Desde al menos un lustro, el término sonaba en Nuevo Laredo y entre individuos de un grupo criminal nororiental. Se aludían entre sí, sin connotación negativa (Frontera al rojo vivo, 22/12/16); de hecho, un par de años después, se alude en versión femenina a una menor neolaredense (Reynosa Código Rojo, 30/4/18). Surgen variantes: tautológica (“cuazimorro/a”, que alude a niño/morro mezclado con el guiño al popular jorobado Quasimodo); geográfica (“cuazilaredenses”); verbal (“encuazitar”); o jocosa (“cuaziteo”, en alusión a un baile). Como hipótesis, propongo el origen en cuate (amigo)>cuatecito>cuacito>cuazito, en cambio de letra en alusión a la organización local a la que se adscribían.
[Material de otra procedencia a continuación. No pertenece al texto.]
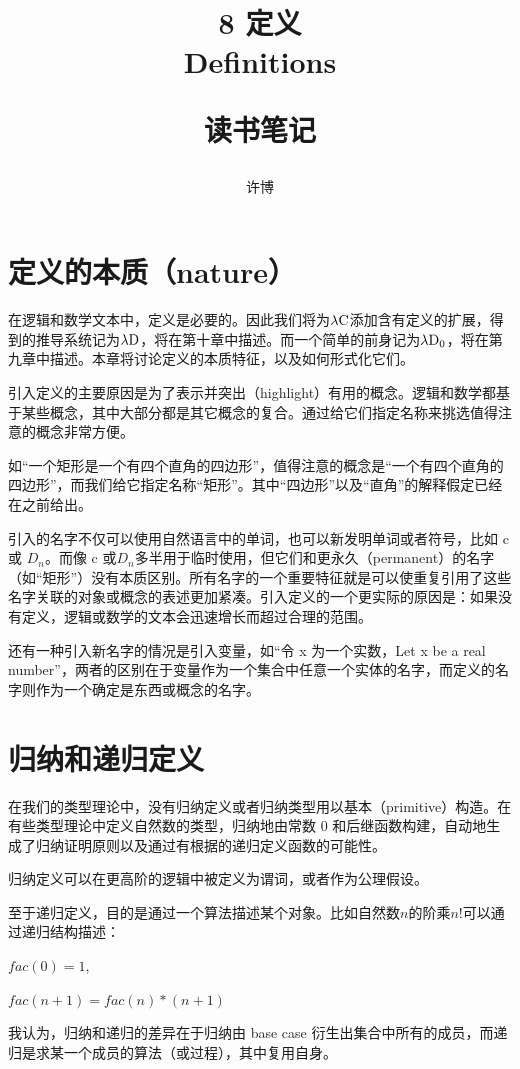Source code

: \documentclass[UTF8]{article}
\title{8 定义\\Definitions\\[2ex]\begin{large}读书笔记\end{large}}
\author{许博}
\date{}
\begin{document}
\maketitle
	\section{定义的本质（nature）}
	\noindent
	在逻辑和数学文本中，定义是必要的。因此我们将为$\lambda{\rm C}$添加含有定义的扩展，得到的推导系统记为$\lambda{\rm D}$，将在第十章中描述。而一个简单的前身记为$\lambda{\rm D_0}$，将在第九章中描述。本章将讨论定义的本质特征，以及如何形式化它们。
	
		引入定义的主要原因是为了表示并突出（highlight）有用的概念。逻辑和数学都基于某些概念，其中大部分都是其它概念的复合。通过给它们指定名称来挑选值得注意的概念非常方便。
		
		如“一个矩形是一个有四个直角的四边形”，值得注意的概念是“一个有四个直角的四边形”，而我们给它指定名称“矩形”。其中“四边形”以及“直角”的解释假定已经在之前给出。
		
		引入的名字不仅可以使用自然语言中的单词，也可以新发明单词或者符号，比如 c 或 $D_n$。而像 c 或$D_n$多半用于临时使用，但它们和更永久（permanent）的名字（如“矩形”）没有本质区别。所有名字的一个重要特征就是可以使重复引用了这些名字关联的对象或概念的表述更加紧凑。引入定义的一个更实际的原因是：如果没有定义，逻辑或数学的文本会迅速增长而超过合理的范围。
		
		还有一种引入新名字的情况是引入变量，如“令 x 为一个实数，Let x be a real number”，两者的区别在于变量作为一个集合中任意一个实体的名字，而定义的名字则作为一个确定是东西或概念的名字。
	
	\section{归纳和递归定义}
	\noindent
	在我们的类型理论中，没有归纳定义或者归纳类型用以基本（primitive）构造。在有些类型理论中定义自然数的类型，归纳地由常数 0 和后继函数构建，自动地生成了归纳证明原则以及通过有根据的递归定义函数的可能性。
	
		归纳定义可以在更高阶的逻辑中被定义为谓词，或者作为公理假设。
		
		至于递归定义，目的是通过一个算法描述某个对象。比如自然数$n$的阶乘$n!$可以通过递归结构描述：
		
		$fac(0) = 1$,
		
		$fac(n+1)=fac(n)*(n+1)$
		
		我认为，归纳和递归的差异在于归纳由 base case 衍生出集合中所有的成员，而递归是求某一个成员的算法（或过程），其中复用自身。
		
\end{document}
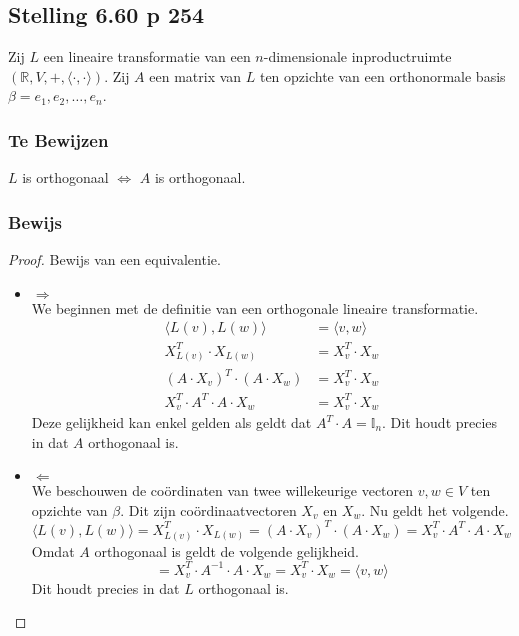\documentclass[lineaire_algebra_oplossingen.tex]{subfiles}
\begin{document}
\subsection{Stelling 6.60 p 254}
\label{6.60}
Zij $L$ een lineaire transformatie van een $n$-dimensionale inproductruimte $(\mathbb{R},V,+,\langle \cdot,\cdot \rangle)$.
Zij $A$ een matrix van $L$ ten opzichte van een orthonormale basis $\beta = e_1,e_2,\ldots,e_n$.

\subsubsection*{Te Bewijzen}
\begin{center}
$L$ is orthogonaal $\Leftrightarrow$ $A$ is orthogonaal.
\end{center}

\subsubsection*{Bewijs}
\begin{proof}
Bewijs van een equivalentie.
\begin{itemize}
\item $\Rightarrow$\\
We beginnen met de definitie van een orthogonale lineaire transformatie.
\begin{align*}
\langle L(v),L(w) \rangle &= \langle v,w \rangle \\
X_{L(v)}^T \cdot X_{L(w)} &= X_v^T \cdot X_w \\
(A\cdot X_{v})^T \cdot (A\cdot X_{w}) &= X_v^T \cdot X_w \\
X_v^{T}\cdot A^T \cdot A \cdot X_{w} &= X_v^T \cdot X_w 
\end{align*}
Deze gelijkheid kan enkel gelden als geldt dat $A^T \cdot A = \mathbb{I}_n$.
Dit houdt precies in dat $A$ orthogonaal is.

\item $\Leftarrow$\\
We beschouwen de co\"ordinaten van twee willekeurige vectoren $v,w \in V$ ten opzichte van $\beta$.
Dit zijn co\"ordinaatvectoren $X_v$ en $X_w$.
Nu geldt het volgende.
\[
\langle L(v),L(w) \rangle = X_{L(v)}^T \cdot X_{L(w)} = (A\cdot X_{v})^T \cdot (A\cdot X_{w}) = X_v^{T}\cdot A^T \cdot A \cdot X_{w}
\]
Omdat $A$ orthogonaal is geldt de volgende gelijkheid.
\[
 = X_v^{T}\cdot A^{-1} \cdot A \cdot X_{w} = X_v^T \cdot X_w  = \langle v,w \rangle
\]
Dit houdt precies in dat $L$ orthogonaal is.
\end{itemize}
\end{proof}
\end{document}
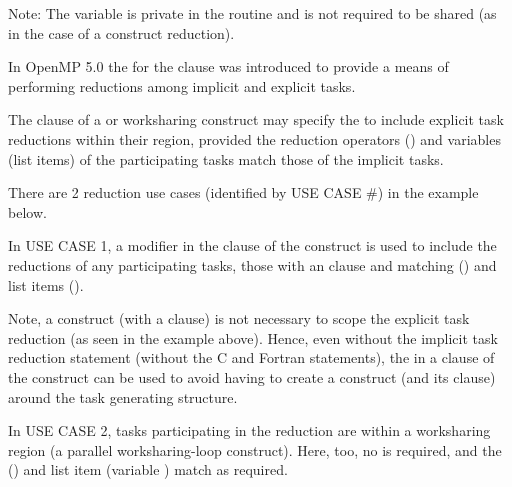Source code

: Note: The  variable is private in the  routine
and is not required to be shared (as in the case of a  construct
reduction).




In OpenMP 5.0 the   for the  clause was
introduced to provide a means of performing reductions among implicit and explicit tasks.

The  clause of a  or worksharing construct may
specify the   to include explicit task reductions
within their region, provided the reduction operators ()
and variables (list items) of the participating tasks match those of the
implicit tasks.

There are 2 reduction use cases (identified by USE CASE \#) in the  example below.  

In USE CASE 1, a  modifier in the  clause
of the  construct is used to include the reductions of any 
participating tasks, those with an  clause and matching 
 (\kcode{+}) and list items ().  

Note, a  construct (with a  clause) is not
necessary to scope the explicit task reduction (as seen in the example above). 
Hence, even without the implicit task reduction statement (without the C   
and Fortran  statements), the   
in a  clause of the  construct
can be used to avoid having to create a  construct 
(and its  clause) around the task generating structure.

In USE CASE 2, tasks participating in the reduction are within a
worksharing region (a parallel worksharing-loop construct).
Here, too, no  is required, and the  (\kcode{+})
and list item (variable ) match as required.





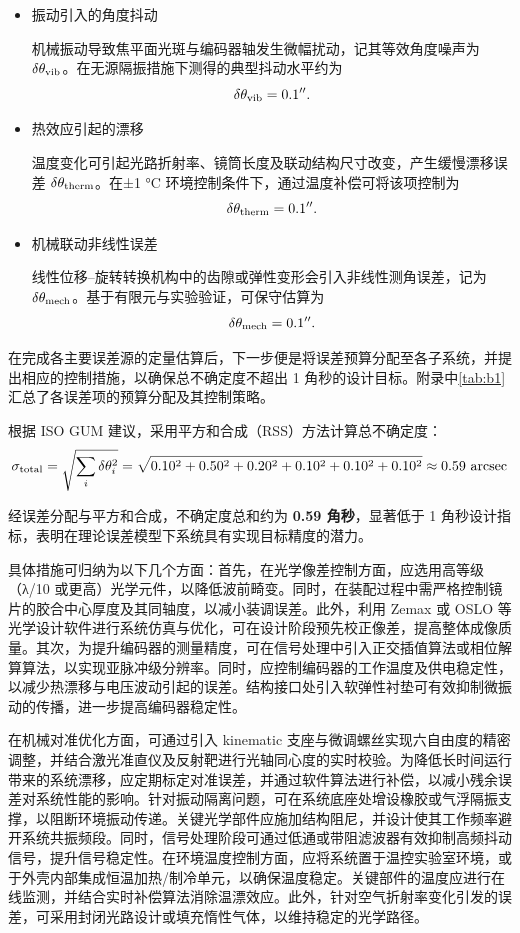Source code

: \begin{itemize}
	\item 振动引入的角度抖动
	
	机械振动导致焦平面光斑与编码器轴发生微幅扰动，记其等效角度噪声为 $\delta\theta_{\rm vib}$。在无源隔振措施下测得的典型抖动水平约为
	$$
	\delta\theta_{\rm vib}=0.1''.
	$$
	
	\item 热效应引起的漂移
	
	温度变化可引起光路折射率、镜筒长度及联动结构尺寸改变，产生缓慢漂移误差 $\delta\theta_{\rm therm}$。在±1 °C 环境控制条件下，通过温度补偿可将该项控制为
	$$
	\delta\theta_{\rm therm}=0.1''.
	$$
	
	\item 机械联动非线性误差
	
	线性位移–旋转转换机构中的齿隙或弹性变形会引入非线性测角误差，记为 $\delta\theta_{\rm mech}$。基于有限元与实验验证，可保守估算为
	$$
	\delta\theta_{\rm mech}=0.1''.
	$$
\end{itemize}

在完成各主要误差源的定量估算后，下一步便是将误差预算分配至各子系统，并提出相应的控制措施，以确保总不确定度不超出 1 角秒的设计目标。附录中\cref{tab:b1}汇总了各误差项的预算分配及其控制策略。

根据 ISO GUM 建议，采用平方和合成（RSS）方法计算总不确定度：
$$
\sigma_{\rm total} = \sqrt{\sum_i \delta\theta_i^2}
= \sqrt{0.10^2 + 0.50^2 + 0.20^2 + 0.10^2 + 0.10^2 + 0.10^2}
\approx 0.59~\text{arcsec}
$$

\begin{uclaim}
	经误差分配与平方和合成，不确定度总和约为 \textbf{0.59 角秒}，显著低于 1 角秒设计指标，表明在理论误差模型下系统具有实现目标精度的潜力。
\end{uclaim}

具体措施可归纳为以下几个方面：首先，在光学像差控制方面，应选用高等级（λ/10 或更高）光学元件，以降低波前畸变。同时，在装配过程中需严格控制镜片的胶合中心厚度及其同轴度，以减小装调误差。此外，利用 Zemax 或 OSLO 等光学设计软件进行系统仿真与优化，可在设计阶段预先校正像差，提高整体成像质量。其次，为提升编码器的测量精度，可在信号处理中引入正交插值算法或相位解算算法，以实现亚脉冲级分辨率。同时，应控制编码器的工作温度及供电稳定性，以减少热漂移与电压波动引起的误差。结构接口处引入软弹性衬垫可有效抑制微振动的传播，进一步提高编码器稳定性。

在机械对准优化方面，可通过引入 kinematic 支座与微调螺丝实现六自由度的精密调整，并结合激光准直仪及反射靶进行光轴同心度的实时校验。为降低长时间运行带来的系统漂移，应定期标定对准误差，并通过软件算法进行补偿，以减小残余误差对系统性能的影响。针对振动隔离问题，可在系统底座处增设橡胶或气浮隔振支撑，以阻断环境振动传递。关键光学部件应施加结构阻尼，并设计使其工作频率避开系统共振频段。同时，信号处理阶段可通过低通或带阻滤波器有效抑制高频抖动信号，提升信号稳定性。在环境温度控制方面，应将系统置于温控实验室环境，或于外壳内部集成恒温加热/制冷单元，以确保温度稳定。关键部件的温度应进行在线监测，并结合实时补偿算法消除温漂效应。此外，针对空气折射率变化引发的误差，可采用封闭光路设计或填充惰性气体，以维持稳定的光学路径。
Esa evolución habría posibilitado, ya posteriormente, la onomatopeya, más cómoda de pronunciar.
De la onomatopeya se pasaría al sentido actual: cualquier joven/niño que en la frontera noreste realiza, sobre todo, funciones ilegales de vigilancia, y que, como carne de cañón, muere armado, enchalecado o empecherado con acrónimos de su grupo y ropa pixelada a lo militar, usualmente sobre una troca; o radiando en mezclilla y gorra desde un lugar abierto o cerrado. Estampas habituales, tras un encuentro que acaba en balacera (“topón”) con un grupo rival, militares o policías estatales (“polinegros” o “furia negra” en Tamaulipas), o con huida (“correlona”).
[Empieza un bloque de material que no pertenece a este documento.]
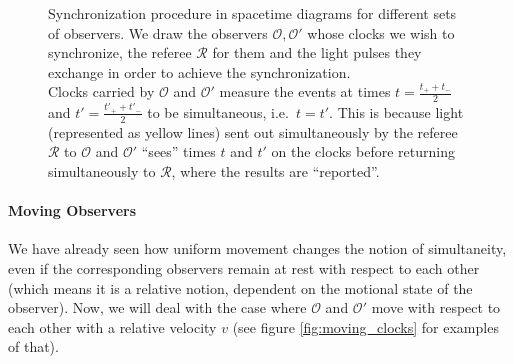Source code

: \begin{figure}
\begin{minipage}{0.5\textwidth}
{
		}
	\end{minipage}%
	\begin{minipage}{0.5\textwidth}
		\caption[Synchronization procedure in spacetime diagrams for different sets of observers]{Synchronization procedure in spacetime diagrams for different sets of observers. We draw the observers $\mathcal{O}, \mathcal{O}'$ whose clocks we wish to synchronize, the referee $\mathcal{R}$ for them and the light pulses they exchange in order to achieve the synchronization.\\
		Clocks carried by $\mathcal{O}$ and $\mathcal{O}'$ measure the events at times $t = \frac{t_+ + t_-}{2}$ and $t' = \frac{t'_+ + t'_-}{2}$ to be simultaneous, i.e.~$t = t'$. This is because light (represented as yellow lines) sent out simultaneously by the referee $\mathcal{R}$ to $\mathcal{O}$ and $\mathcal{O}'$ \enquote{sees} times $t$ and $t'$ on the clocks before returning simultaneously to $\mathcal{R}$, where the results are \enquote{reported}.}
		\label{fig:clocks_at_rest_wrt_each_other}
	\end{minipage}
\end{figure}



			\paragraph{Moving Observers}
We have already seen how uniform movement changes the notion of simultaneity, even if the corresponding observers remain at rest with respect to each other (which means it is a relative notion, dependent on the motional state of the observer). Now, we will deal with the case where $\mathcal{O}$ and $\mathcal{O}'$ move with respect to each other with a relative velocity $v$ (see figure \ref{fig:moving_clocks} for examples of that).

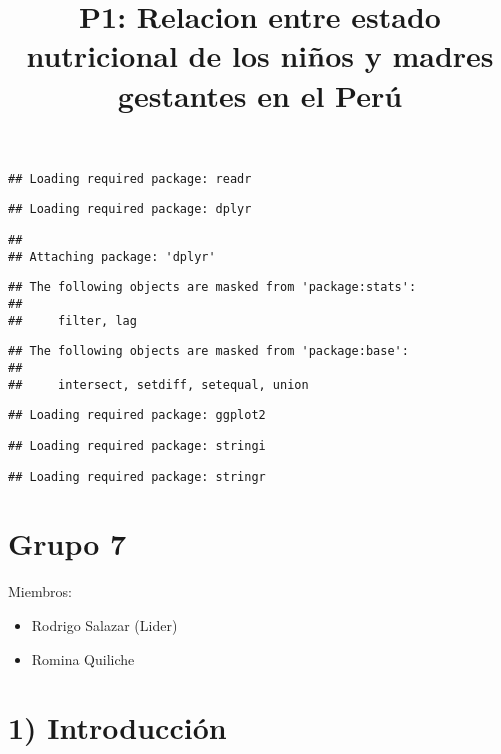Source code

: \documentclass[
]{article}
\title{P1: Relacion entre estado nutricional de los niños y madres
gestantes en el Perú}
\author{}
\date{\vspace{-2.5em}}
\providecommand{\tightlist}{%
  \setlength{\itemsep}{0pt}\setlength{\parskip}{0pt}}
\begin{document}
\maketitle

\begin{verbatim}
## Loading required package: readr
\end{verbatim}

\begin{verbatim}
## Loading required package: dplyr
\end{verbatim}

\begin{verbatim}
## 
## Attaching package: 'dplyr'
\end{verbatim}

\begin{verbatim}
## The following objects are masked from 'package:stats':
## 
##     filter, lag
\end{verbatim}

\begin{verbatim}
## The following objects are masked from 'package:base':
## 
##     intersect, setdiff, setequal, union
\end{verbatim}

\begin{verbatim}
## Loading required package: ggplot2
\end{verbatim}

\begin{verbatim}
## Loading required package: stringi
\end{verbatim}

\begin{verbatim}
## Loading required package: stringr
\end{verbatim}

\hypertarget{grupo-7}{%
\section{Grupo 7}\label{grupo-7}}

Miembros:

\begin{itemize}
\tightlist
\item
  Rodrigo Salazar (Lider)
\item
  Romina Quiliche
\end{itemize}

\hypertarget{introducciuxf3n}{%
\section{1) Introducción}\label{introducciuxf3n}}
\end{document}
El salto del lenguaje local al regional (¿nacional?) conlleva una dialéctica entre la población, ellos y sus reclutadores. Éstos usan Internet para crear un vagaroso espíritu corporativo, epopeya chiquita que no por condenada a muerte o prisión revela menos dinámicas violentas. Así, “memes cuazitos” suavizan el reclutamiento con imágenes pop, u otras, de espejo oscuro, como niños subidos a un carro rojo de juguete, con siglas alusivas a criminales. También se popularizan mediante tecnologías novedosas y legítimas, como diseños de carros “silverado vercion cuazito 000666” (¡sic!, en alusiones numéricas que cualquiera en la región entendemos) inspirados en el videojuego Grand Theft Auto (Reynomods Blogspot, 3/21).
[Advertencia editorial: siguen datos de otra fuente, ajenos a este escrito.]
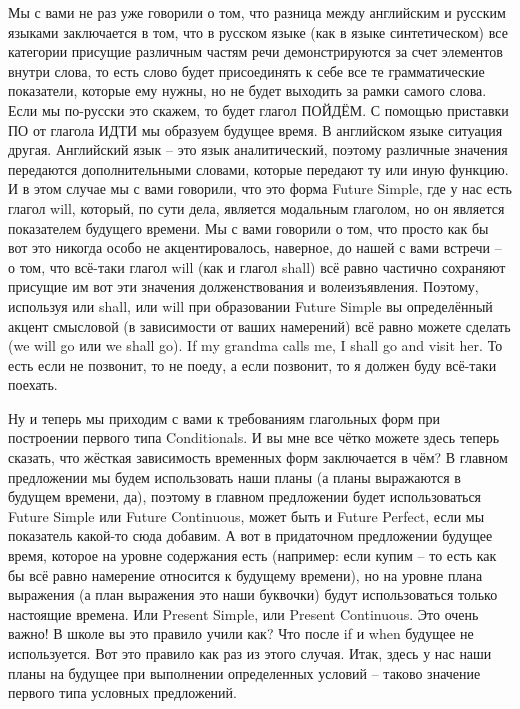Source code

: \documentclass[main.tex]{subfiles}
\begin{document}
Мы с вами не раз уже говорили о том, что разница между английским и русским языками заключается в том, что в русском языке (как в языке синтетическом) все категории присущие различным частям речи демонстрируются за счет элементов внутри слова, то есть слово будет присоединять к себе все те грамматические показатели, которые ему нужны, но не будет выходить за рамки самого слова.
Если мы по-русски это скажем, то будет глагол ПОЙДЁМ.
С помощью приставки ПО от глагола ИДТИ мы образуем будущее время.
В английском языке ситуация другая.
Английский язык -- это язык аналитический, поэтому различные значения передаются дополнительными словами, которые передают ту или иную функцию.
И в этом случае мы с вами говорили, что это форма Future Simple, где у нас есть глагол will, который, по сути дела, является модальным глаголом, но он является показателем будущего времени.
Мы с вами говорили о том, что просто как бы вот это никогда особо не акцентировалось, наверное, до нашей с вами встречи -- о том, что всё-таки глагол will (как и глагол shall) всё равно частично сохраняют присущие им вот эти значения долженствования и волеизъявления.
Поэтому, используя или shall, или will при образовании Future Simple вы определённый акцент смысловой (в зависимости от ваших намерений) всё равно можете сделать (we will go или we shall go).
If my grandma calls me, I shall go and visit her.
То есть если не позвонит, то не поеду, а если позвонит, то я должен буду всё-таки поехать.

Ну и теперь мы приходим с вами к требованиям глагольных форм при построении первого типа Conditionals.
И вы мне все чётко можете здесь теперь сказать, что жёсткая зависимость временных форм заключается в чём?
В главном предложении мы будем использовать наши планы (а планы выражаются в будущем времени, да), поэтому в главном предложении будет использоваться Future Simple или Future Continuous, может быть и Future Perfect, если мы показатель какой-то сюда добавим.
А вот в придаточном предложении будущее время, которое на уровне содержания есть (например: если купим -- то есть как бы всё равно намерение относится к будущему времени), но на уровне плана выражения (а план выражения это наши буквочки) будут использоваться только настоящие времена.
Или Present Simple, или Present Continuous.
Это очень важно!
В школе вы это правило учили как?
Что после if и when будущее не используется.
Вот это правило как раз из этого случая.
Итак, здесь у нас наши планы на будущее при выполнении определенных условий -- таково значение первого типа условных предложений.
\end{document}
Quizá podamos profundizar y remarcar que el término alude a parábolas morales, en sentido amplio, de tentación, caída y castigo adaptadas al terreno (si se permite el juego de palabras, más que auto sacramenal, troca sacramental). La caída del cuazito es moral, y así la cuentan chistes populares de abuelos que enseñan a esos jóvenes qué mal hacen. Pero, además, sugieren la vinculación platónica entre sabiduría y bondad: su grado de ignorancia les haría, como castigo, abrazar la muerte con la facilidad de los insectos (cuaz suena al cricrí del grillo y leemos: “lombricientos enchalecados”, por la delgadez contrastante con su atavío pseudo marcial). Llaman a reflexionar sobre la correlación entre pobreza y fungibilidad: usan una radio/óbolo, cubiertos por una frazada/mortaja desde una bodega/tumba; por lo abrumador de quienes los atacan son señuelos, antes que vigilantes y terminan venadeados (Rescoldo, A.M. Estrada). Connotan también maldad por doblez. Se les reprocha inconstancia y traición, que se volteen o chapulineen (chapulín es saltamontes), es decir, pasarse a un grupo rival. Las fuerzas de seguridad les afean la táctica cobarde de emboscarse. La respuesta extraoficial, cruel y melancólica (“andaba la melancolía atenaceándole con tenazas, más ardiendo que si fueran de fuego”, en frase del Persiles cervantino), es promover “limpiezas” (desapariciones y asesinatos) en lugares de emboscada o contaminados por ésta.